Welch visits Brattleboro, touts innovative elder care program

BRATTLEBORO—At-large U.S. Rep. Peter Welch moved from table to table. A woman handed him a business card as she pitched her group’s project.

As the lunchtime crowd filled The Works Bakery Café on Main Street, Welch discussed issues with constituents during one of his periodic “Congress in Your Community” visits on Monday.

The Vermont Democrat holds these meetings in communities throughout the state, especially during congressional recess periods.

This day is busy. Welch spends about 10 minutes speaking with one table of people before moving to the next, and the next.

Welch started his visit to Windham County with a roundtable discussion at Melrose Terrace in West Brattleboro. The discussion centered on the Support and Services at Home (SASH) program.

“It’s very exciting,” he said of the program.

SASH is a federally funded, integrated care pilot program. The Brattleboro Housing Authority launched a SASH program in 2011 in cooperation with Burlington-based Cathedral Square.

The program coordinates health care services by building a team of existing community organizations and resources. Vermont has connected health care and housing as one way to help Medicare recipients stay in their homes.

According to Welch, integrating health care with other community support services has saved Medicare money.

Medicare spends about $2,200 less on SASH participants compared to seniors not participating in the program, he said.

But, he added, the collaboration inherent in SASH provides benefits beyond money.
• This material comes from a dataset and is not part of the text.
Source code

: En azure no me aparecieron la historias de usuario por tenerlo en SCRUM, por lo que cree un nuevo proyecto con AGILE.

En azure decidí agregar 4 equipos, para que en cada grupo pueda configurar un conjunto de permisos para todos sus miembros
Participants are more engaged in their own healthcare management, and support their physical and emotional health.

The continuous conversations between individuals and their SASH services allows for the designing of very specific care regimens, said Welch.
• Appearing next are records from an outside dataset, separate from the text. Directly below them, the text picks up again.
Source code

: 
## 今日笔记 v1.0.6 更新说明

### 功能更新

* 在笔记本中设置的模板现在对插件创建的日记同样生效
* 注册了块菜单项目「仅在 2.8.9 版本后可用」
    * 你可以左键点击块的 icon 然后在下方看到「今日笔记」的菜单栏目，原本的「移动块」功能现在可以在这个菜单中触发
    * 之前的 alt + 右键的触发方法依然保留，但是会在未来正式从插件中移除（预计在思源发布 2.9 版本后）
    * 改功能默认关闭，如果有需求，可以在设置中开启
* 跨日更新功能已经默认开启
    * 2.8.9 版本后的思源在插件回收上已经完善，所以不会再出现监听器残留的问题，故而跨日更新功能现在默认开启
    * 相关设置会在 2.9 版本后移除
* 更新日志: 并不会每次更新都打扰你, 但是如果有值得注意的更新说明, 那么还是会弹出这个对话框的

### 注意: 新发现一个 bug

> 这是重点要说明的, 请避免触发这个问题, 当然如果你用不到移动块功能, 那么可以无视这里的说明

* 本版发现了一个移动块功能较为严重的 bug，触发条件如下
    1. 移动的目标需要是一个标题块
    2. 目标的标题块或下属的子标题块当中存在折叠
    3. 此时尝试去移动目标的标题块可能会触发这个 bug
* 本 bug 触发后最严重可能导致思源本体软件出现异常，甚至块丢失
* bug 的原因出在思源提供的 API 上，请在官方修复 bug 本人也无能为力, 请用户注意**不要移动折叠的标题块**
Welch is working on bipartisan legislation to make SASH available to more states and allow states the flexibility to incorporate the program into requirements of the Affordable Care Act.

He described the legislation as the first legislation in recent memory aimed at improving the Affordable Care Act rather than repealing it.

After talking with Brattleboro residents at The Works, Welch also visited Chroma Technologies in Rockingham.